- _Work instructions_
Every entry needs to be duplicated exactly.

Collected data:
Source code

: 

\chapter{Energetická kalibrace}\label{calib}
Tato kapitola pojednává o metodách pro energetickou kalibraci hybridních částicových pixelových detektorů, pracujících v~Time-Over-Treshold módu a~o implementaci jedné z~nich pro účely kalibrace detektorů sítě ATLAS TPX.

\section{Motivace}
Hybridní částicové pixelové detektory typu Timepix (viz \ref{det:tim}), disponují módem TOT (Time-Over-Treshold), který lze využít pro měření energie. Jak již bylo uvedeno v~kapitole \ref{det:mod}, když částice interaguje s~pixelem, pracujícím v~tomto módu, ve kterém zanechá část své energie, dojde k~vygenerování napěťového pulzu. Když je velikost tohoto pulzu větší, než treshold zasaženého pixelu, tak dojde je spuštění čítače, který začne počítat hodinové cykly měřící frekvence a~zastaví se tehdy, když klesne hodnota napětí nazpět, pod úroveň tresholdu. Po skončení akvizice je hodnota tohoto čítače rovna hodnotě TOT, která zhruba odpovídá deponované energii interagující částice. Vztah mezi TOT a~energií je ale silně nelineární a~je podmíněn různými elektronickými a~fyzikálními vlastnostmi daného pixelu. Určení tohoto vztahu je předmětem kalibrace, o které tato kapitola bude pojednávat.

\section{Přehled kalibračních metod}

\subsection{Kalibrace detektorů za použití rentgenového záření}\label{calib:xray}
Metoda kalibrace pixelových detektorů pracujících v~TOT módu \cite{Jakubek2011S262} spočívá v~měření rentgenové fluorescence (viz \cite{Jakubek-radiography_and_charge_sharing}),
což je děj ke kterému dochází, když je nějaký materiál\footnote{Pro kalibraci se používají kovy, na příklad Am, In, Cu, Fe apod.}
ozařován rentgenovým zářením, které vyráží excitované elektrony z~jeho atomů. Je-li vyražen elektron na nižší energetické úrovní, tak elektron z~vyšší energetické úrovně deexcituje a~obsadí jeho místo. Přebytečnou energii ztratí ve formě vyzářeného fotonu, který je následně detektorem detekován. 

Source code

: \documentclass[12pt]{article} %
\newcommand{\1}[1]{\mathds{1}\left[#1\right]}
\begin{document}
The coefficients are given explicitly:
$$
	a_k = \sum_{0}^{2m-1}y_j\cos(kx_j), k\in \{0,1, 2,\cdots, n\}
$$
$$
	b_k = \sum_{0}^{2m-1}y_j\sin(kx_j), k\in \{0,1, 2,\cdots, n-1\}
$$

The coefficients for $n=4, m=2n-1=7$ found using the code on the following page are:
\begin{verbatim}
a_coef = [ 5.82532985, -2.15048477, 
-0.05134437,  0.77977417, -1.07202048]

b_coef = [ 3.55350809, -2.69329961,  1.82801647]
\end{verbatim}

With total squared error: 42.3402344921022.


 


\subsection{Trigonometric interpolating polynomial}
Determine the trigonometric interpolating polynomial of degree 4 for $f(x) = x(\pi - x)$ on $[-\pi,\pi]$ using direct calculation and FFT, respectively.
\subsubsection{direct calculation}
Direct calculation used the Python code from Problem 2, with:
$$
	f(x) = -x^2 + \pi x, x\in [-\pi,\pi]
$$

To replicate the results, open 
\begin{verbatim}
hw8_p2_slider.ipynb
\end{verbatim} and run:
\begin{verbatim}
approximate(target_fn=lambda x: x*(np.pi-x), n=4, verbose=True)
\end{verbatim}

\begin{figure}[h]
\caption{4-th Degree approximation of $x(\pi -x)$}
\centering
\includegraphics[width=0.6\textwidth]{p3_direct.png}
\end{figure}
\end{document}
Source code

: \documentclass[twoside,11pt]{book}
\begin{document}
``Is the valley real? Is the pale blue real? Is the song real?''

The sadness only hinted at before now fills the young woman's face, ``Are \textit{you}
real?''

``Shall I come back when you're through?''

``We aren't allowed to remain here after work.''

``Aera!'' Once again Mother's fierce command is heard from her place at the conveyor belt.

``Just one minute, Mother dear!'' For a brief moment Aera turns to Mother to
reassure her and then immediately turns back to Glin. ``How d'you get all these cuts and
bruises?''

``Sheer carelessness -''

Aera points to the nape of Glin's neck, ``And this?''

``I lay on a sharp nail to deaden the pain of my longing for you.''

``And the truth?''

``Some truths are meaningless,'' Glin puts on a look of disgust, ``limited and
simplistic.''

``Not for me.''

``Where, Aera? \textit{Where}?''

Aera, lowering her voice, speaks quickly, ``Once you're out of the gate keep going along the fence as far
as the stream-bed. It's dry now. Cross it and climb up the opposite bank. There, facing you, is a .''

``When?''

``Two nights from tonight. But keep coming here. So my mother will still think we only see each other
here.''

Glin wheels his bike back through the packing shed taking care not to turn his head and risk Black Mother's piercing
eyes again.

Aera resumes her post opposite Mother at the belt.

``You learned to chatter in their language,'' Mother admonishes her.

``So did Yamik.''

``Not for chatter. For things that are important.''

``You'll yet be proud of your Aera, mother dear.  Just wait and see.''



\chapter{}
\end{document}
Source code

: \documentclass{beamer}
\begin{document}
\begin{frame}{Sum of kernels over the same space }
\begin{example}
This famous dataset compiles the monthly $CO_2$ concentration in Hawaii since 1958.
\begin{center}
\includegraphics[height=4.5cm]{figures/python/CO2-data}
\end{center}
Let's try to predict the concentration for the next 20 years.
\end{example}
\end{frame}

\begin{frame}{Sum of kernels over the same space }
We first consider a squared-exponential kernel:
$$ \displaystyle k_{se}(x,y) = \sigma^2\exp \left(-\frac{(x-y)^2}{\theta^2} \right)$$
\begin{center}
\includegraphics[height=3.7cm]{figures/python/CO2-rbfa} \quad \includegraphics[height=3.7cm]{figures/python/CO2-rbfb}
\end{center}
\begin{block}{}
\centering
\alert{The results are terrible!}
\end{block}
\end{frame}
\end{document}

- _Response area_
Source code

: 

\chapter{Energetická kalibrace}\label{calib}
Tato kapitola pojednává o metodách pro energetickou kalibraci hybridních částicových pixelových detektorů, pracujících v~Time-Over-Treshold módu a~o implementaci jedné z~nich pro účely kalibrace detektorů sítě ATLAS TPX.

\section{Motivace}
Hybridní částicové pixelové detektory typu Timepix (viz \ref{det:tim}), disponují módem TOT (Time-Over-Treshold), který lze využít pro měření energie. Jak již bylo uvedeno v~kapitole \ref{det:mod}, když částice interaguje s~pixelem, pracujícím v~tomto módu, ve kterém zanechá část své energie, dojde k~vygenerování napěťového pulzu. Když je velikost tohoto pulzu větší, než treshold zasaženého pixelu, tak dojde je spuštění čítače, který začne počítat hodinové cykly měřící frekvence a~zastaví se tehdy, když klesne hodnota napětí nazpět, pod úroveň tresholdu. Po skončení akvizice je hodnota tohoto čítače rovna hodnotě TOT, která zhruba odpovídá deponované energii interagující částice. Vztah mezi TOT a~energií je ale silně nelineární a~je podmíněn různými elektronickými a~fyzikálními vlastnostmi daného pixelu. Určení tohoto vztahu je předmětem kalibrace, o které tato kapitola bude pojednávat.

\section{Přehled kalibračních metod}

\subsection{Kalibrace detektorů za použití rentgenového záření}\label{calib:xray}
Metoda kalibrace pixelových detektorů pracujících v~TOT módu \cite{Jakubek2011S262} spočívá v~měření rentgenové fluorescence (viz \cite{Jakubek-radiography_and_charge_sharing}),
což je děj ke kterému dochází, když je nějaký materiál\footnote{Pro kalibraci se používají kovy, na příklad Am, In, Cu, Fe apod.}
ozařován rentgenovým zářením, které vyráží excitované elektrony z~jeho atomů. Je-li vyražen elektron na nižší energetické úrovní, tak elektron z~vyšší energetické úrovně deexcituje a~obsadí jeho místo. Přebytečnou energii ztratí ve formě vyzářeného fotonu, který je následně detektorem detekován. 

Source code

: \documentclass[12pt]{article} %
\newcommand{\1}[1]{\mathds{1}\left[#1\right]}
\begin{document}
The coefficients are given explicitly:
$$
	a_k = \sum_{0}^{2m-1}y_j\cos(kx_j), k\in \{0,1, 2,\cdots, n\}
$$
$$
	b_k = \sum_{0}^{2m-1}y_j\sin(kx_j), k\in \{0,1, 2,\cdots, n-1\}
$$

The coefficients for $n=4, m=2n-1=7$ found using the code on the following page are:
\begin{verbatim}
a_coef = [ 5.82532985, -2.15048477, 
-0.05134437,  0.77977417, -1.07202048]

b_coef = [ 3.55350809, -2.69329961,  1.82801647]
\end{verbatim}

With total squared error: 42.3402344921022.


 


\subsection{Trigonometric interpolating polynomial}
Determine the trigonometric interpolating polynomial of degree 4 for $f(x) = x(\pi - x)$ on $[-\pi,\pi]$ using direct calculation and FFT, respectively.
\subsubsection{direct calculation}
Direct calculation used the Python code from Problem 2, with:
$$
	f(x) = -x^2 + \pi x, x\in [-\pi,\pi]
$$

To replicate the results, open 
\begin{verbatim}
hw8_p2_slider.ipynb
\end{verbatim} and run:
\begin{verbatim}
approximate(target_fn=lambda x: x*(np.pi-x), n=4, verbose=True)
\end{verbatim}

\begin{figure}[h]
\caption{4-th Degree approximation of $x(\pi -x)$}
\centering
\includegraphics[width=0.6\textwidth]{p3_direct.png}
\end{figure}
\end{document}
Source code

: \documentclass[twoside,11pt]{book}
\begin{document}
``Is the valley real? Is the pale blue real? Is the song real?''

The sadness only hinted at before now fills the young woman's face, ``Are \textit{you}
real?''

``Shall I come back when you're through?''

``We aren't allowed to remain here after work.''

``Aera!'' Once again Mother's fierce command is heard from her place at the conveyor belt.

``Just one minute, Mother dear!'' For a brief moment Aera turns to Mother to
reassure her and then immediately turns back to Glin. ``How d'you get all these cuts and
bruises?''

``Sheer carelessness -''

Aera points to the nape of Glin's neck, ``And this?''

``I lay on a sharp nail to deaden the pain of my longing for you.''

``And the truth?''

``Some truths are meaningless,'' Glin puts on a look of disgust, ``limited and
simplistic.''

``Not for me.''

``Where, Aera? \textit{Where}?''

Aera, lowering her voice, speaks quickly, ``Once you're out of the gate keep going along the fence as far
as the stream-bed. It's dry now. Cross it and climb up the opposite bank. There, facing you, is a .''

``When?''

``Two nights from tonight. But keep coming here. So my mother will still think we only see each other
here.''

Glin wheels his bike back through the packing shed taking care not to turn his head and risk Black Mother's piercing
eyes again.

Aera resumes her post opposite Mother at the belt.

``You learned to chatter in their language,'' Mother admonishes her.

``So did Yamik.''

``Not for chatter. For things that are important.''

``You'll yet be proud of your Aera, mother dear.  Just wait and see.''



\chapter{}
\end{document}
Source code

: \documentclass{beamer}
\begin{document}
\begin{frame}{Sum of kernels over the same space }
\begin{example}
This famous dataset compiles the monthly $CO_2$ concentration in Hawaii since 1958.
\begin{center}
\includegraphics[height=4.5cm]{figures/python/CO2-data}
\end{center}
Let's try to predict the concentration for the next 20 years.
\end{example}
\end{frame}

\begin{frame}{Sum of kernels over the same space }
We first consider a squared-exponential kernel:
$$ \displaystyle k_{se}(x,y) = \sigma^2\exp \left(-\frac{(x-y)^2}{\theta^2} \right)$$
\begin{center}
\includegraphics[height=3.7cm]{figures/python/CO2-rbfa} \quad \includegraphics[height=3.7cm]{figures/python/CO2-rbfb}
\end{center}
\begin{block}{}
\centering
\alert{The results are terrible!}
\end{block}
\end{frame}
\end{document}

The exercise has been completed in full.